— Exercise prompt —
Please write out exactly the lines that begin at the line containing "- [x] Rename" and run to the end of the records.

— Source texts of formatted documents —
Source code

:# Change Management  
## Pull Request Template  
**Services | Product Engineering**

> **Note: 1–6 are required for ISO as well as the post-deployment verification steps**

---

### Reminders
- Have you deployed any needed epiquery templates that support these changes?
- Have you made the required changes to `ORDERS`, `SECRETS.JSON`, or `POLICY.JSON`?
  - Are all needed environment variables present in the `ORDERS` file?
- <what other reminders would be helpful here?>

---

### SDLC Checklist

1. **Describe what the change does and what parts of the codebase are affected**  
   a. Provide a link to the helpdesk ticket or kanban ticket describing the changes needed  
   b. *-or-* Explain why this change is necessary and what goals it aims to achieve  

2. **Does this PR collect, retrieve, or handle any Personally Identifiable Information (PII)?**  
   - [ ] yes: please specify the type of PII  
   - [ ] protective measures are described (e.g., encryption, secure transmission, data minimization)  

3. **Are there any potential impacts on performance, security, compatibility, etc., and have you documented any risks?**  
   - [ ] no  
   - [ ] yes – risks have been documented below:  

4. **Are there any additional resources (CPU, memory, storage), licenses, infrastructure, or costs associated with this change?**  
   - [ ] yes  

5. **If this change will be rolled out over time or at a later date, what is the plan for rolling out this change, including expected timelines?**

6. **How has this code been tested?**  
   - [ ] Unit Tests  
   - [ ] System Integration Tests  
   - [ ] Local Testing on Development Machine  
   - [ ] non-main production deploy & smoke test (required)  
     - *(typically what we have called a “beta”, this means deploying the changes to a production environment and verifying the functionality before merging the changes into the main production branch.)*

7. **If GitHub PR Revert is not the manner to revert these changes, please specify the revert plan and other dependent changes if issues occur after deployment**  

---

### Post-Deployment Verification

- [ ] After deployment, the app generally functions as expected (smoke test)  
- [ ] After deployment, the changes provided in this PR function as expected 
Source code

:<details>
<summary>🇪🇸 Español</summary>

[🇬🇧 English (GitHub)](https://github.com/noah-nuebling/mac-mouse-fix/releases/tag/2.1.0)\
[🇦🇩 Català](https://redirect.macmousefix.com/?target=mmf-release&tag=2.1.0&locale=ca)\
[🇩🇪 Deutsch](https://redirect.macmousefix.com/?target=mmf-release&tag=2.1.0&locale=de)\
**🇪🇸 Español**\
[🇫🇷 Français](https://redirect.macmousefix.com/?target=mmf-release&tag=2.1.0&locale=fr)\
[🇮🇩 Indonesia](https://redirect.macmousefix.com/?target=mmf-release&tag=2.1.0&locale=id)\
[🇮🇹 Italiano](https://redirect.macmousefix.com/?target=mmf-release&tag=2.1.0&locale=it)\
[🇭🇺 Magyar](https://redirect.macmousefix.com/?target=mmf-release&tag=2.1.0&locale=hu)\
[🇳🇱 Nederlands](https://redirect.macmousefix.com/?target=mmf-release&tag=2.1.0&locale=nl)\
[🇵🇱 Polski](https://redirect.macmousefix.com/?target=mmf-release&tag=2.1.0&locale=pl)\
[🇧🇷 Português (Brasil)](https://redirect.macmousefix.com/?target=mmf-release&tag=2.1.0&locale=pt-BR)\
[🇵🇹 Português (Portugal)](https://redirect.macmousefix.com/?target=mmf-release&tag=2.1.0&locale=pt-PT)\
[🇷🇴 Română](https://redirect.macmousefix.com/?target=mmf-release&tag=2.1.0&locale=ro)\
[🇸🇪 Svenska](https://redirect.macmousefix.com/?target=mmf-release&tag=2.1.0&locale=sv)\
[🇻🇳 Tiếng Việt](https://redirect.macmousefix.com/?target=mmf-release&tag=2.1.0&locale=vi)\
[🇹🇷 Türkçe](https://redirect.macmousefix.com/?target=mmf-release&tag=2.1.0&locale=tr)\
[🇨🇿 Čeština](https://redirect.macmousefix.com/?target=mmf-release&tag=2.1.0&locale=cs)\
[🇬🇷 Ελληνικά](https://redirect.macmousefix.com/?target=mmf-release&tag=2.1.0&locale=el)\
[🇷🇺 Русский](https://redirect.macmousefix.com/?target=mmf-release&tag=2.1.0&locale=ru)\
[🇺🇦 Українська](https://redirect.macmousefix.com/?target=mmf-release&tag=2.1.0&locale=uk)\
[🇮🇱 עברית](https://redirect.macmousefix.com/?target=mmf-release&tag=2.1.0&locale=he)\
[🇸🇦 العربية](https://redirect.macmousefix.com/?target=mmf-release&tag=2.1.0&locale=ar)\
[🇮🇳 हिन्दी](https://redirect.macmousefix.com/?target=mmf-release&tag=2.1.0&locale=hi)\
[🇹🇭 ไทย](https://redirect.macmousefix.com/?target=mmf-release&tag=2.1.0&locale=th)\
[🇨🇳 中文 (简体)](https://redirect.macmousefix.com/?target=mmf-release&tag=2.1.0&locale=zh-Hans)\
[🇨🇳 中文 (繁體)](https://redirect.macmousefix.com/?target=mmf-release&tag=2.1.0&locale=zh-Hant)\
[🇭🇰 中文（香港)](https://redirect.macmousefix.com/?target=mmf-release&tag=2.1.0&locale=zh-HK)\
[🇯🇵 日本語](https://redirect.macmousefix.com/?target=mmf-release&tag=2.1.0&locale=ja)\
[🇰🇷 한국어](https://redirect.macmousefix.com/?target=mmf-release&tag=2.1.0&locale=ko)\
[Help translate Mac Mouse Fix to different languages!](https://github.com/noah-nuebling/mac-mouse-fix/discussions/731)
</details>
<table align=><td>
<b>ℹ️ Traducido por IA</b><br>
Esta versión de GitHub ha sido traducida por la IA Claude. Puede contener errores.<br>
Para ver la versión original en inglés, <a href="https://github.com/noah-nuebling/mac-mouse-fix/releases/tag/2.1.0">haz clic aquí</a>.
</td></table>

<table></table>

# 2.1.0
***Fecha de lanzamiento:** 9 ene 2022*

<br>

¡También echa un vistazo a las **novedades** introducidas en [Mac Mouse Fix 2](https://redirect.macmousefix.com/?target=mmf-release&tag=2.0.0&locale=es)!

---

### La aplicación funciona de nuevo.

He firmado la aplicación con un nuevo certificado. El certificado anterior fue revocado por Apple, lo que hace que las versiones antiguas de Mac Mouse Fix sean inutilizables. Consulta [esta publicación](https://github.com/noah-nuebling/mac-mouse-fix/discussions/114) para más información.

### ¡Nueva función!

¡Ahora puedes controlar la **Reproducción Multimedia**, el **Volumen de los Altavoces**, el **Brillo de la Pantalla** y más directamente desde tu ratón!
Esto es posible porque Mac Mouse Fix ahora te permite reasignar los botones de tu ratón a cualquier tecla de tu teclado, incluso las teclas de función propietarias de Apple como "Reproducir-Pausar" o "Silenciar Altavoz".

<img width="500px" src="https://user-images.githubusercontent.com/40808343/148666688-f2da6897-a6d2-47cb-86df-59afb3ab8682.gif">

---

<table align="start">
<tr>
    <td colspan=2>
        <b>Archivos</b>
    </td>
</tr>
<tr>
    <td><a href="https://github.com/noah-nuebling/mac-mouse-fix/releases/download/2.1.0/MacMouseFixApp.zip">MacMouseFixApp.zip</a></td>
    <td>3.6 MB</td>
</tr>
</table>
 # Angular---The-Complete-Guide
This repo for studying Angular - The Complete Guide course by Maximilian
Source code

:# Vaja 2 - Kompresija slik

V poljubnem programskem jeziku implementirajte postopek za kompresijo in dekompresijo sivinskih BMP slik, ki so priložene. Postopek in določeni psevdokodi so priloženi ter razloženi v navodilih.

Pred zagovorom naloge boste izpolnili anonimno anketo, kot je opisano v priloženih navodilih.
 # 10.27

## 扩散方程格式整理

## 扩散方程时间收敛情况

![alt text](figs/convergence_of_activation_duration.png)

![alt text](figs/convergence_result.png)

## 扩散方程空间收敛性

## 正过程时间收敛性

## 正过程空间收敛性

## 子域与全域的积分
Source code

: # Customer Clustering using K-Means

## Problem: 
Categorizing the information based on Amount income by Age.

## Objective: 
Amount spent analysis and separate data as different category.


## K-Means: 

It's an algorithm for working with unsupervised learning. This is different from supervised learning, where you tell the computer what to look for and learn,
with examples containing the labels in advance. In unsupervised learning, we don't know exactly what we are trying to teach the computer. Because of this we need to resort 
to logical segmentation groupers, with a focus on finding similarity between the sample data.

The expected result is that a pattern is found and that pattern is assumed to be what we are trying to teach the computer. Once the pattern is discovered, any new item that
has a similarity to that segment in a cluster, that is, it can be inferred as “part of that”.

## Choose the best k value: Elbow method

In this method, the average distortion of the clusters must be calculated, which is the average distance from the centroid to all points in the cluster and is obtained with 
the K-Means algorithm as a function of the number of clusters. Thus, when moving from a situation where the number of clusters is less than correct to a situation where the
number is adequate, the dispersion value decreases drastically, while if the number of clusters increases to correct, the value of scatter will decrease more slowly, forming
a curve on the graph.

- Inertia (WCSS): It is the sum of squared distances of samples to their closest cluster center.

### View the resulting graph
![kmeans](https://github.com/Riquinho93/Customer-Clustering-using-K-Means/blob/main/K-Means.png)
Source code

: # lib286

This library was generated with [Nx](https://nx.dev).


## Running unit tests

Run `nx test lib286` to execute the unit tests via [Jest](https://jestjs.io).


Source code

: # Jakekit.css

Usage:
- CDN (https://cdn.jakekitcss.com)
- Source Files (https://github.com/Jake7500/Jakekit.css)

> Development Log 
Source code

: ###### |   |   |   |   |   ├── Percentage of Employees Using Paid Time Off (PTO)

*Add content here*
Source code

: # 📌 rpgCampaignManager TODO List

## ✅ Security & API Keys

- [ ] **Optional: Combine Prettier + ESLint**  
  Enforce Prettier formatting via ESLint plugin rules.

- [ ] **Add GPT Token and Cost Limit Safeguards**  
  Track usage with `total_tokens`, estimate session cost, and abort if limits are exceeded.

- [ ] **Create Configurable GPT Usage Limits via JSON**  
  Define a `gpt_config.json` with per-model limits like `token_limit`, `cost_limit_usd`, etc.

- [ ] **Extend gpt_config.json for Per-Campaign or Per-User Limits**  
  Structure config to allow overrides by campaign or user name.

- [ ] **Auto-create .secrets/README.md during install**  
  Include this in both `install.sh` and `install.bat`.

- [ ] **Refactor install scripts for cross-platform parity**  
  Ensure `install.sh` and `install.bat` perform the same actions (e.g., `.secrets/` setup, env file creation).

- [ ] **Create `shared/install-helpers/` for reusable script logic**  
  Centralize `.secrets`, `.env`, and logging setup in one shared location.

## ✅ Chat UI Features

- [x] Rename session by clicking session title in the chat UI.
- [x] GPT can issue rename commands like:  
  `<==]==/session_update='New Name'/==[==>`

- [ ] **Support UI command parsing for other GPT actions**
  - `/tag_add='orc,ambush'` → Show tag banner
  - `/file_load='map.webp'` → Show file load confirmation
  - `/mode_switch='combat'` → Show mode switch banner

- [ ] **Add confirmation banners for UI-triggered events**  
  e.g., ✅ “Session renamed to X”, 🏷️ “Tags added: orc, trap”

— Exercise answer —
- [x] Rename session by clicking session title in the chat UI.
- [x] GPT can issue rename commands like:  
  `<==]==/session_update='New Name'/==[==>`

- [ ] **Support UI command parsing for other GPT actions**
  - `/tag_add='orc,ambush'` → Show tag banner
  - `/file_load='map.webp'` → Show file load confirmation
  - `/mode_switch='combat'` → Show mode switch banner

- [ ] **Add confirmation banners for UI-triggered events**  
  e.g., ✅ “Session renamed to X”, 🏷️ “Tags added: orc, trap”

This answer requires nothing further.